July 2, 1999, is a date that is engraved in the hearts and minds of every one of the Vaux Brewery's former workers.

The decision by the Swallow Group to close the 162-year-old brewery was taken so that the organisation could concentrate on its hotels business. More than 440 people lost their jobs with the closure.

Former managing director Frank Nicholson, who led an abortive attempt to save Vaux during the months leading up to its closure, still harbours resentment of the way Swallow closed down the plant.

"They were wrong a year ago to close the brewery, and with the benefit of hindsight the decision appears to be even more wrong today," he said.

"My criticism of the directors of the Swallow group lies in their complete failure to grasp the way in which Vaux had been run, and could have continued to run.

"It was part of Sunderland, and there isn't an hour of the day that goes by when I don't think about Vaux and, more importantly, of the people who worked there.

"If anyone had told me in July 1998 that the brewery would close I wouldn't have believed them.

"In the space of the past 12 months a great North-East company has effectively disappeared."

Ironically, the past year saw the architects of Vaux's demise, the Swallow group, itself confined to history, after brewing and leisure giants, Whitbread, bought out the group.

Today, the fixtures and fittings of Vaux are still being sold around Europe with the latest assets heading east to Russia and Lithuania.

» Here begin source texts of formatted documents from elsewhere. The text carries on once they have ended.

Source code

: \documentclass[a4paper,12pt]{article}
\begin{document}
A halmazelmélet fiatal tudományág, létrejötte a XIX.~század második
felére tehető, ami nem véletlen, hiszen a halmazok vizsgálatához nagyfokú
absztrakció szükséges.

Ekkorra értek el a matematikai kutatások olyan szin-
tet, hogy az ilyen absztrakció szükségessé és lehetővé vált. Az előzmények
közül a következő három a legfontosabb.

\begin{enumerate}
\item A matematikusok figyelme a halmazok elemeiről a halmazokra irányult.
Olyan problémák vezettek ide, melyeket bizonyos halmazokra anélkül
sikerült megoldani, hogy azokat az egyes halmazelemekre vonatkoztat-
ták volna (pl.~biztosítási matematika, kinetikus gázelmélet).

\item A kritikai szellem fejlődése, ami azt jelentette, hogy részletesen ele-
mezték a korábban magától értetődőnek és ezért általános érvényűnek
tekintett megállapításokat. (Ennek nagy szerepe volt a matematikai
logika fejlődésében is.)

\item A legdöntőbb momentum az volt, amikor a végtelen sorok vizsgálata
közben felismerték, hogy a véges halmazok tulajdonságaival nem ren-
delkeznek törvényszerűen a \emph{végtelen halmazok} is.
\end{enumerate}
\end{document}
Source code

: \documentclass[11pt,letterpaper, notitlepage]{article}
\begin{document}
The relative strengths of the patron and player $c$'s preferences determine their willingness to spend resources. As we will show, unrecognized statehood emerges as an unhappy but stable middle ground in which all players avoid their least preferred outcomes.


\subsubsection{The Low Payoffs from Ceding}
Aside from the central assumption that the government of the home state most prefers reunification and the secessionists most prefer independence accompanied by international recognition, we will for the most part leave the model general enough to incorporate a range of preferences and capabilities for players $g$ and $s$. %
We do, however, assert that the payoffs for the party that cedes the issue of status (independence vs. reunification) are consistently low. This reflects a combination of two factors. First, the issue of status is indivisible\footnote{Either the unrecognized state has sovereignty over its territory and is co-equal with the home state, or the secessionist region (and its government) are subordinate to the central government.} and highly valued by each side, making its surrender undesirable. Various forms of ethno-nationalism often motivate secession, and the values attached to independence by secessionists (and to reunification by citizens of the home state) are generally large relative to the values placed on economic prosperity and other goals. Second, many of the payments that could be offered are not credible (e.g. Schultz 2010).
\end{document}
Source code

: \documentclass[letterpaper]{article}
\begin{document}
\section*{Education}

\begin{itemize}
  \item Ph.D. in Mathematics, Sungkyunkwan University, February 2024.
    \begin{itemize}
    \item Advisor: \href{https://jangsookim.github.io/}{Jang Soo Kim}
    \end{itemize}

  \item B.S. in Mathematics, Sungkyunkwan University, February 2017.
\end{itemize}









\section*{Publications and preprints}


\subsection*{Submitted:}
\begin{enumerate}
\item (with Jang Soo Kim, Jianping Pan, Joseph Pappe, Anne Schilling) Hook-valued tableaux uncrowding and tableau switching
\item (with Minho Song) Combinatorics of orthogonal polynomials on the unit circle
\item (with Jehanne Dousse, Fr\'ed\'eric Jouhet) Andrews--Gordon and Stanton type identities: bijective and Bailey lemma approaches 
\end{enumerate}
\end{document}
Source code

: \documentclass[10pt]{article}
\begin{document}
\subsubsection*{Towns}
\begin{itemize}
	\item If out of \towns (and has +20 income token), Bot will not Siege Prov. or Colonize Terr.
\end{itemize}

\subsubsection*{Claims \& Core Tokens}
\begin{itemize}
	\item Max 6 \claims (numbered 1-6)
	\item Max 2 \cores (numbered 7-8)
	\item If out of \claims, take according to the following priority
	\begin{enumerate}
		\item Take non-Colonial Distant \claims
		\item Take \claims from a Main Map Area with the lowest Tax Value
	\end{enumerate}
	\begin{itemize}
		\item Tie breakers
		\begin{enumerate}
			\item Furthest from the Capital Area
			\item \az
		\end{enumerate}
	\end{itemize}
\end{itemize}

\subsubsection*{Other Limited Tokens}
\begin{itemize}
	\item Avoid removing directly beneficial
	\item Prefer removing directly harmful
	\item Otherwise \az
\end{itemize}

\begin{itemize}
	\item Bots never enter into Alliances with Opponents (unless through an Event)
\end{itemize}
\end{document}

More than two-thirds of the equipment on the site has been sold and the closure date is set for the end of August.

In January, Sunderland City Council unveiled its own ideas for the prime location - among them a high-class hotel, a venue for live entertainment, a realigned millennium bridge across the Wear, and shops and restaurants.

They hoped for a development which, in the words of council leader Colin Anderson, "would encourage the return of a vibrant business community".

Six months down the line, the site is still "open to offers", with Whitbread Group confirming it was still looking at options for the land.

Whatever its ultimate fate, to everyone in Sunderland it will always be associated with Vaux and, hopefully, the name will be retained for future generations to remember part of the North-East's industrial past.